Why I Abandoned Candle for libtorch in Rust (And You Might Too)
When you start a Rust project that needs machine learning, Candle looks like the obvious choice. Pure Rust. No C++ dependency. No libtorch. No system-level configuration. Cargo handles everything. You add candle-core to your Cargo.toml, run cargo build, and in theory you have a working ML runtime.
That theory lasts until your first release build on Windows.
The Appeal
I should start by saying why Candle was appealing in the first place. The narrator-tts pipeline needed to run a 1.7B parameter model locally, on Windows, with CUDA support. The project was already in Rust — the orchestrator, the IPC protocol, the worker pool, all Rust. Using a Rust ML framework meant one language, one toolchain, one build system. No FFI boundary. No C++ compiler requirements. No separate build step for native dependencies.

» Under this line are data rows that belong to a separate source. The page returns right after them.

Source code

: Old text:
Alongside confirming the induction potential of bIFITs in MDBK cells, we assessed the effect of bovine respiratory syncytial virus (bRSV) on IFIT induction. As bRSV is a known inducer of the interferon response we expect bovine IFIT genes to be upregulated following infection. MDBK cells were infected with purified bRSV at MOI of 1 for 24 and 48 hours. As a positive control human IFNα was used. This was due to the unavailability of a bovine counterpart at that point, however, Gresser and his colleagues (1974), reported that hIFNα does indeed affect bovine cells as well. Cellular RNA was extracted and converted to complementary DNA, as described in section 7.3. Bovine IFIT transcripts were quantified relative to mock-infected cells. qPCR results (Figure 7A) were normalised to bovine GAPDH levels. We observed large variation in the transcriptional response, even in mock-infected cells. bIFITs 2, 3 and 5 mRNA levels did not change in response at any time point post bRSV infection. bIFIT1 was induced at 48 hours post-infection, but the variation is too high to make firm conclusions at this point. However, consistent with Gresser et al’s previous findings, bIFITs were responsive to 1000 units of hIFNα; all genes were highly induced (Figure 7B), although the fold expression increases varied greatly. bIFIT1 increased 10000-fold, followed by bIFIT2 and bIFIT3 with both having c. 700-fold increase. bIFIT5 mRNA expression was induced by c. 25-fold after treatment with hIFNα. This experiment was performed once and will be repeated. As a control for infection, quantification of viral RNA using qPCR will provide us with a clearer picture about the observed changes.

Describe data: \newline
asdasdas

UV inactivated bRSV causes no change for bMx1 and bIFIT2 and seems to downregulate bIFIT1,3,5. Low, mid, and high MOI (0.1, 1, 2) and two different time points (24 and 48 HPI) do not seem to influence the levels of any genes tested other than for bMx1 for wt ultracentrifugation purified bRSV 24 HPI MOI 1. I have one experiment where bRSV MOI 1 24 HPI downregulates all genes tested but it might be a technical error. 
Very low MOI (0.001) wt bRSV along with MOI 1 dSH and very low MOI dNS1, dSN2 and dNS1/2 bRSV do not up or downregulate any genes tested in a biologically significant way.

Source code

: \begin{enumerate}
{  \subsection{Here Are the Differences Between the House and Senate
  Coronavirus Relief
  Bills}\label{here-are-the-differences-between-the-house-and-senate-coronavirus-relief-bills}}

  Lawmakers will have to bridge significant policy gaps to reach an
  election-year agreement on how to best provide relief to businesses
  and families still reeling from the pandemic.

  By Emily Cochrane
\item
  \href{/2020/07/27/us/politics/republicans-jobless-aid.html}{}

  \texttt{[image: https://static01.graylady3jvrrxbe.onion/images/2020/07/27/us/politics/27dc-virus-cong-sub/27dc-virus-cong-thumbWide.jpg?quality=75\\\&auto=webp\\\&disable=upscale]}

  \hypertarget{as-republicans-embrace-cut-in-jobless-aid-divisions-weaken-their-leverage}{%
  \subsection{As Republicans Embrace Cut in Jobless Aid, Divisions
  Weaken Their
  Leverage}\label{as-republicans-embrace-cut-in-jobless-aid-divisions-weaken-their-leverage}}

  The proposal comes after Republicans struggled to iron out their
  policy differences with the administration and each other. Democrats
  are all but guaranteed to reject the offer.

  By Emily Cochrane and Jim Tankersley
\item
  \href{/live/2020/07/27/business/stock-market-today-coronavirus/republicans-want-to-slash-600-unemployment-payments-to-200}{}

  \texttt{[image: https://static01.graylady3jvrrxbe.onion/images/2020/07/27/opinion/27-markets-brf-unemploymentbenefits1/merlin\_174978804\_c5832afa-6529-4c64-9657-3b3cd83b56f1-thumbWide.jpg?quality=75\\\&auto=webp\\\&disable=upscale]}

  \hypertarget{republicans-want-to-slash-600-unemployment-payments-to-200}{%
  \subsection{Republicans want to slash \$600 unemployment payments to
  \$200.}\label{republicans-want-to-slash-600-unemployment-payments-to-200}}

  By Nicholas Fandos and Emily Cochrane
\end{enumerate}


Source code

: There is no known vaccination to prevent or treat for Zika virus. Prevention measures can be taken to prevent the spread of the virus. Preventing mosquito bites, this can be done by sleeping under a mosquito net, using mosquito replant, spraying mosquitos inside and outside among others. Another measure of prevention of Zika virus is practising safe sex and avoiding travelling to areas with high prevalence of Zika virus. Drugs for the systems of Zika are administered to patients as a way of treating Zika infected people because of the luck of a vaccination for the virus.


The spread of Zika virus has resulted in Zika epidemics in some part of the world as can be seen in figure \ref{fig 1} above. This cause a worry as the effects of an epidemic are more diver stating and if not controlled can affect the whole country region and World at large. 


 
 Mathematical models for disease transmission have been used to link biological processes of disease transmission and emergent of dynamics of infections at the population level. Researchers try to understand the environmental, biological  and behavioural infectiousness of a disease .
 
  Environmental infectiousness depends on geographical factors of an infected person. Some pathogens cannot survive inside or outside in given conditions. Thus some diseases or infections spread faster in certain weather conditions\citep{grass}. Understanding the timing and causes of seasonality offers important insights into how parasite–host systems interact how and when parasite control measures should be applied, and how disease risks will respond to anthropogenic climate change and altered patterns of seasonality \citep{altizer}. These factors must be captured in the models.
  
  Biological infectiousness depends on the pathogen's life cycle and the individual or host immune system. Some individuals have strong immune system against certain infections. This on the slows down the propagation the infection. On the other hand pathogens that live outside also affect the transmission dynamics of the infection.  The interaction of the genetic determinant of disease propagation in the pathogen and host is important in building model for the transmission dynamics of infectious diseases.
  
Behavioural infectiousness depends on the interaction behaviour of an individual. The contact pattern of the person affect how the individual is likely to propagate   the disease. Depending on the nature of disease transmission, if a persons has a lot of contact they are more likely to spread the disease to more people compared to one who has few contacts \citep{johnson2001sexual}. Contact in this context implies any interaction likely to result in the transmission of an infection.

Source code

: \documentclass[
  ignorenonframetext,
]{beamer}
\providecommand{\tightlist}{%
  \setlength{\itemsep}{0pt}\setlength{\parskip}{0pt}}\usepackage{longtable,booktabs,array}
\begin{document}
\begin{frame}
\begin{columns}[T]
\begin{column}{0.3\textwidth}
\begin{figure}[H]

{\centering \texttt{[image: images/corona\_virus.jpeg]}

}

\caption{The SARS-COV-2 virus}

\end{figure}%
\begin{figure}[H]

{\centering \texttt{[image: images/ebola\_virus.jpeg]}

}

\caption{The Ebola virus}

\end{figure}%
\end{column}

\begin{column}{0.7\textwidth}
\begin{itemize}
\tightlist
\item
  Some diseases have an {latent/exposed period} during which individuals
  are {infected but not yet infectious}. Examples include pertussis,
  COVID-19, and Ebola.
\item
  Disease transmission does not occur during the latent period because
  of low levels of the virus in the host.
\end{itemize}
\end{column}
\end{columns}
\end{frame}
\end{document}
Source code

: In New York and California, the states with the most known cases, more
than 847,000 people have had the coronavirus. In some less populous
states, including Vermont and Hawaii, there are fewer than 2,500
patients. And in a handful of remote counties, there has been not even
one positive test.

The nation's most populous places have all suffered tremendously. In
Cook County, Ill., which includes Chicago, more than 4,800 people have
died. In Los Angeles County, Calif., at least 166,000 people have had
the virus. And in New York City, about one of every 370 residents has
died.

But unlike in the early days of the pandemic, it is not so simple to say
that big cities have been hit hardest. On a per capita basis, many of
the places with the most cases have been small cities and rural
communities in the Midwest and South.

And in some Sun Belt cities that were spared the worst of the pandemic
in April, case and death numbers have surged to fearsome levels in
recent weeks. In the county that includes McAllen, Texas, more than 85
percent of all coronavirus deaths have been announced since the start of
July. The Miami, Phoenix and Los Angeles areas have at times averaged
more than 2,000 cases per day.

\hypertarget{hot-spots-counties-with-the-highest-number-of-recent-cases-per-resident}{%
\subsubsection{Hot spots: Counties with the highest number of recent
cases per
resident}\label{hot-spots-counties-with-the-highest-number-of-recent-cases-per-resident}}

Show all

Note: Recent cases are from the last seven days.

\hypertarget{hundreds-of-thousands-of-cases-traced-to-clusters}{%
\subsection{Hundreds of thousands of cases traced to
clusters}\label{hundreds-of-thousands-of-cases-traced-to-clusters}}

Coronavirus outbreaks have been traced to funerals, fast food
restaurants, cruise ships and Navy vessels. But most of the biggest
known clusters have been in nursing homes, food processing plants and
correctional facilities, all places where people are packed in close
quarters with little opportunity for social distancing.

Candle is Hugging Face's pure-Rust ML framework. It implements tensor operations, CUDA kernels, and model loading without any dependency on PyTorch or libtorch. The API is clean. The documentation is decent. For standard operations — matrix multiplication, attention, layer normalization — it works.
The appeal was simple: if everything is Rust, the build is Cargo's problem, not mine. I have spent enough of my career wrestling with CMake and vcpkg and pkg-config. The promise of never touching a C++ build system again was genuinely exciting.
The Wall
The wall is called LNK2038.
On Windows, the C runtime library (CRT) has two linkage modes: /MD (dynamic linking, the default for most Rust projects) and /MT (static linking). When two object files linked into the same binary were compiled with different CRT settings, the MSVC linker emits LNK2038: mismatch detected for RuntimeLibrary.
This is not a Candle-specific problem. It is a Windows ABI problem that affects any project mixing libraries compiled with different CRT settings. But Candle makes it acute because the CUDA integration requires linking against precompiled native libraries — cuBLAS, cuDNN, CUDA runtime — and those libraries were compiled with specific CRT settings that do not always match what Cargo produces.
The error looks like this:
error LNK2038: mismatch detected for 'RuntimeLibrary': value 'MD_DynamicRelease' does not match value 'MT_StaticRelease' in object
And then the build fails. Not with a helpful message. Not with a suggested fix. With a linker error that points at a specific object file and a CRT mismatch that you now have to track down through a chain of transitive dependencies.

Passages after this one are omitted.